The overall tone of the PBS report was reassuring.  General Mattis appeared to comfort Americans that the Saudis are doing better with bombing accuracy, and that America’s role in helping the Saudis is limited to aerial refueling and intelligence gathering about what not to hit.  Of course, the Saudis can’t bomb without fuel, so the U.S. could easily stop aerial massacres if we wanted to, but the Saudis are our allies and they buy weapons in massive quantities from us, so forget about any real criticism here.

I’ve written about Orwellian euphemisms for murderous death before: “collateral damage” is often the go-to term for aerial attacks gone murderously wrong.  To repeat myself: George Orwell famously noted the political uses of language and the insidiousness of euphemisms.  Words about war matter.  Dishonest words contribute to dishonest wars.  They lead to death, dismemberment, and devastation.
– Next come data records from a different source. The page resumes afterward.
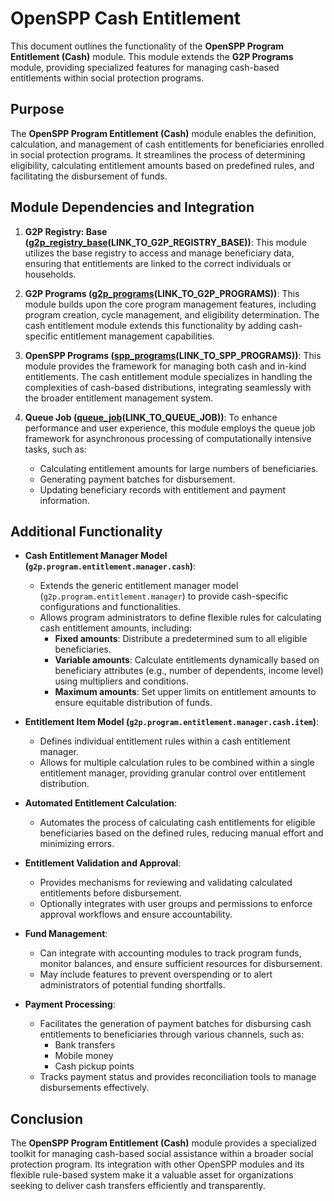 # OpenSPP Cash Entitlement

This document outlines the functionality of the **OpenSPP Program Entitlement (Cash)** module. This module extends the **G2P Programs** module, providing specialized features for managing cash-based entitlements within social protection programs.

## Purpose

The **OpenSPP Program Entitlement (Cash)** module enables the definition, calculation, and management of cash entitlements for beneficiaries enrolled in social protection programs. It streamlines the process of determining eligibility, calculating entitlement amounts based on predefined rules, and facilitating the disbursement of funds.

## Module Dependencies and Integration

1. **G2P Registry: Base ([g2p_registry_base](g2p_registry_base)(LINK_TO_G2P_REGISTRY_BASE))**: This module utilizes the base registry to access and manage beneficiary data, ensuring that entitlements are linked to the correct individuals or households.

2. **G2P Programs ([g2p_programs](g2p_programs)(LINK_TO_G2P_PROGRAMS))**: This module builds upon the core program management features, including program creation, cycle management, and eligibility determination. The cash entitlement module extends this functionality by adding cash-specific entitlement management capabilities.

3. **OpenSPP Programs ([spp_programs](spp_programs)(LINK_TO_SPP_PROGRAMS))**:  This module provides the framework for managing both cash and in-kind entitlements. The cash entitlement module specializes in handling the complexities of cash-based distributions, integrating seamlessly with the broader entitlement management system. 

4. **Queue Job ([queue_job](queue_job)(LINK_TO_QUEUE_JOB))**: To enhance performance and user experience, this module employs the queue job framework for asynchronous processing of computationally intensive tasks, such as:
    * Calculating entitlement amounts for large numbers of beneficiaries.
    * Generating payment batches for disbursement.
    * Updating beneficiary records with entitlement and payment information.

## Additional Functionality

* **Cash Entitlement Manager Model (`g2p.program.entitlement.manager.cash`)**:
    * Extends the generic entitlement manager model (`g2p.program.entitlement.manager`) to provide cash-specific configurations and functionalities.
    * Allows program administrators to define flexible rules for calculating cash entitlement amounts, including:
        * **Fixed amounts**:  Distribute a predetermined sum to all eligible beneficiaries.
        * **Variable amounts**: Calculate entitlements dynamically based on beneficiary attributes (e.g., number of dependents, income level) using multipliers and conditions. 
        * **Maximum amounts**: Set upper limits on entitlement amounts to ensure equitable distribution of funds.

* **Entitlement Item Model (`g2p.program.entitlement.manager.cash.item`)**:
    * Defines individual entitlement rules within a cash entitlement manager.
    * Allows for multiple calculation rules to be combined within a single entitlement manager, providing granular control over entitlement distribution.

* **Automated Entitlement Calculation**:
    * Automates the process of calculating cash entitlements for eligible beneficiaries based on the defined rules, reducing manual effort and minimizing errors. 

* **Entitlement Validation and Approval**:
    * Provides mechanisms for reviewing and validating calculated entitlements before disbursement. 
    * Optionally integrates with user groups and permissions to enforce approval workflows and ensure accountability.

* **Fund Management**:
    * Can integrate with accounting modules to track program funds, monitor balances, and ensure sufficient resources for disbursement.
    * May include features to prevent overspending or to alert administrators of potential funding shortfalls.

* **Payment Processing**:
    * Facilitates the generation of payment batches for disbursing cash entitlements to beneficiaries through various channels, such as:
        * Bank transfers
        * Mobile money
        * Cash pickup points
    * Tracks payment status and provides reconciliation tools to manage disbursements effectively. 

## Conclusion

The **OpenSPP Program Entitlement (Cash)** module provides a specialized toolkit for managing cash-based social assistance within a broader social protection program. Its integration with other OpenSPP modules and its flexible rule-based system make it a valuable asset for organizations seeking to deliver cash transfers efficiently and transparently. 

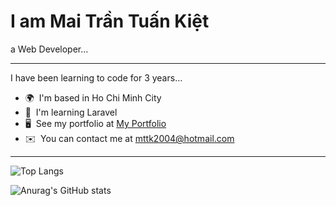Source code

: I am Mai Trần Tuấn Kiệt
==========================================================================================================================================

a Web Developer...

-------------

I have been learning to code for 3 years...

* 🌍  I'm based in Ho Chi Minh City
* 🧠  I'm learning Laravel
* 🖥️  See my portfolio at [My Portfolio](http://myapp.com)
* ✉️  You can contact me at [mttk2004@hotmail.com](mailto:mttk2004@hotmail.com)

-------------

![Top Langs](https://github-readme-stats.vercel.app/api/top-langs/?username=mttk2004&layout=pie&theme=transparent&langs_count=10)

![Anurag's GitHub stats](https://github-readme-stats.vercel.app/api?username=mttk2004&show_icons=true&theme=transparent)
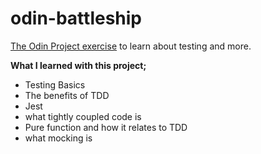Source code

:# odin-battleship

[The Odin Project exercise](https://www.theodinproject.com/lessons/node-path-javascript-battleship) to learn about testing and more.

**What I learned with this project;**

- Testing Basics
- The benefits of TDD
- Jest
- what tightly coupled code is
- Pure function and how it relates to TDD
- what mocking is
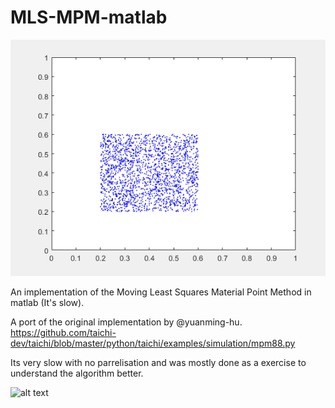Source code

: # MLS-MPM-matlab


![alt text](https://github.com/joshDavy1/MLS-MPM-matlab/blob/main/mpm88.gif)


An implementation of the Moving Least Squares Material Point Method in matlab (It's slow).

A port of the original implementation by @yuanming-hu.
https://github.com/taichi-dev/taichi/blob/master/python/taichi/examples/simulation/mpm88.py


Its very slow with no parrelisation and was mostly done as a exercise to understand the algorithm better.

![alt text](https://github.com/joshDavy1/MLS-MPM-matlab/blob/main/josh.gif)
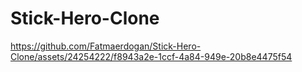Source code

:# Stick-Hero-Clone

https://github.com/Fatmaerdogan/Stick-Hero-Clone/assets/24254222/f8943a2e-1ccf-4a84-949e-20b8e4475f54


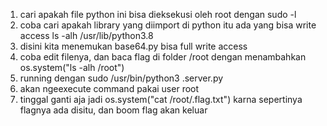 1. cari apakah file python ini bisa dieksekusi oleh root dengan sudo -l
2. coba cari apakah library yang diimport di python itu ada yang bisa write access ls -alh /usr/lib/python3.8
3. disini kita menemukan base64.py bisa full write access
4. coba edit filenya, dan baca flag di folder /root dengan menambahkan os.system("ls -alh /root")
5. running dengan sudo /usr/bin/python3 .server.py
6. akan ngeexecute command pakai user root
7. tinggal ganti aja jadi os.system("cat /root/.flag.txt") karna sepertinya flagnya ada disitu, dan boom flag akan keluar
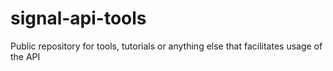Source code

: # signal-api-tools
Public repository for tools, tutorials or anything else that facilitates usage of the API
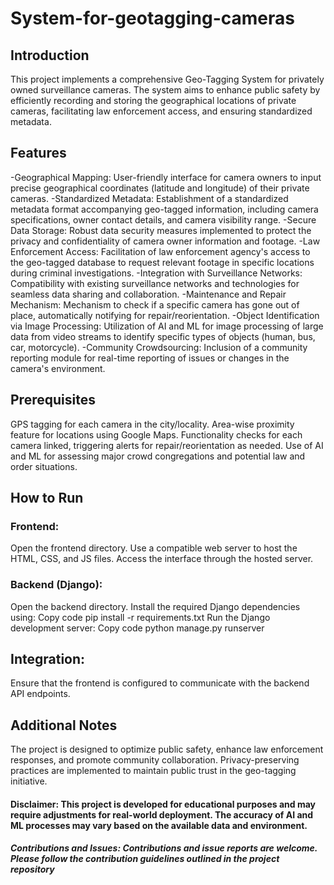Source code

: # System-for-geotagging-cameras

## Introduction
This project implements a comprehensive Geo-Tagging System for privately owned surveillance cameras. The system aims to enhance public safety by efficiently recording and storing the geographical locations of private cameras, facilitating law enforcement access, and ensuring standardized metadata.

## Features
-Geographical Mapping: User-friendly interface for camera owners to input precise geographical coordinates (latitude and longitude) of their private cameras.
-Standardized Metadata: Establishment of a standardized metadata format accompanying geo-tagged information, including camera specifications, owner contact details, and camera visibility range.
-Secure Data Storage: Robust data security measures implemented to protect the privacy and confidentiality of camera owner information and footage.
-Law Enforcement Access: Facilitation of law enforcement agency's access to the geo-tagged database to request relevant footage in specific locations during criminal investigations.
-Integration with Surveillance Networks: Compatibility with existing surveillance networks and technologies for seamless data sharing and collaboration.
-Maintenance and Repair Mechanism: Mechanism to check if a specific camera has gone out of place, automatically notifying for repair/reorientation.
-Object Identification via Image Processing: Utilization of AI and ML for image processing of large data from video streams to identify specific types of objects (human, bus, car, motorcycle).
-Community Crowdsourcing: Inclusion of a community reporting module for real-time reporting of issues or changes in the camera's environment.

## Prerequisites
GPS tagging for each camera in the city/locality.
Area-wise proximity feature for locations using Google Maps.
Functionality checks for each camera linked, triggering alerts for repair/reorientation as needed.
Use of AI and ML for assessing major crowd congregations and potential law and order situations.

## How to Run
### Frontend:
Open the frontend directory.
Use a compatible web server to host the HTML, CSS, and JS files.
Access the interface through the hosted server.

### Backend (Django):
Open the backend directory.
Install the required Django dependencies using:
Copy code
pip install -r requirements.txt
Run the Django development server:
Copy code
python manage.py runserver

## Integration:
Ensure that the frontend is configured to communicate with the backend API endpoints.

## Additional Notes
The project is designed to optimize public safety, enhance law enforcement responses, and promote community collaboration.
Privacy-preserving practices are implemented to maintain public trust in the geo-tagging initiative.

#### Disclaimer: This project is developed for educational purposes and may require adjustments for real-world deployment. The accuracy of AI and ML processes may vary based on the available data and environment.

##### Contributions and Issues: Contributions and issue reports are welcome. Please follow the contribution guidelines outlined in the project repository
That’s not “collateral” — nor is it merely a “civilian casualty incident” — that’s a defining and terrifying reality.

What if innocent Americans were being killed?  Would they be classified and covered as regrettable if inevitable “civilian casualty incidents”?

10 thoughts on ““Civilian Casualty Incidents”

  1. “How could they not know?”
    “Why didn’t they stop it?”
    “Did people just not care?”
    “Was it something in their national character?”

    All questions we’ve all asked ourselves about the Germans of 1933-1945. And future humans will ask the same of Americans, too.

    Only, America’s crimes have gone on for decades. Count the wars, count the bodies. Count the federal income tax dollars that flow from your paycheck to the Pentagon, year after year. 50%, give or take, and don’t try to count Veterans care in that – it isn’t part of the discretionary budget.

    This should be an exercise, done in every class, every year. We talk a great game in America about how we’re all responsible for keeping our government in check, and yet two oceans’ worth of separation from any other military power, hundreds of nuclear weapons hiding under the Pacific and the Atlantic guaranteeing that no other military power would ever be able to defeat us, and alliances (dying, now) with almost every single other major military power on earth – not enough to keep us safe.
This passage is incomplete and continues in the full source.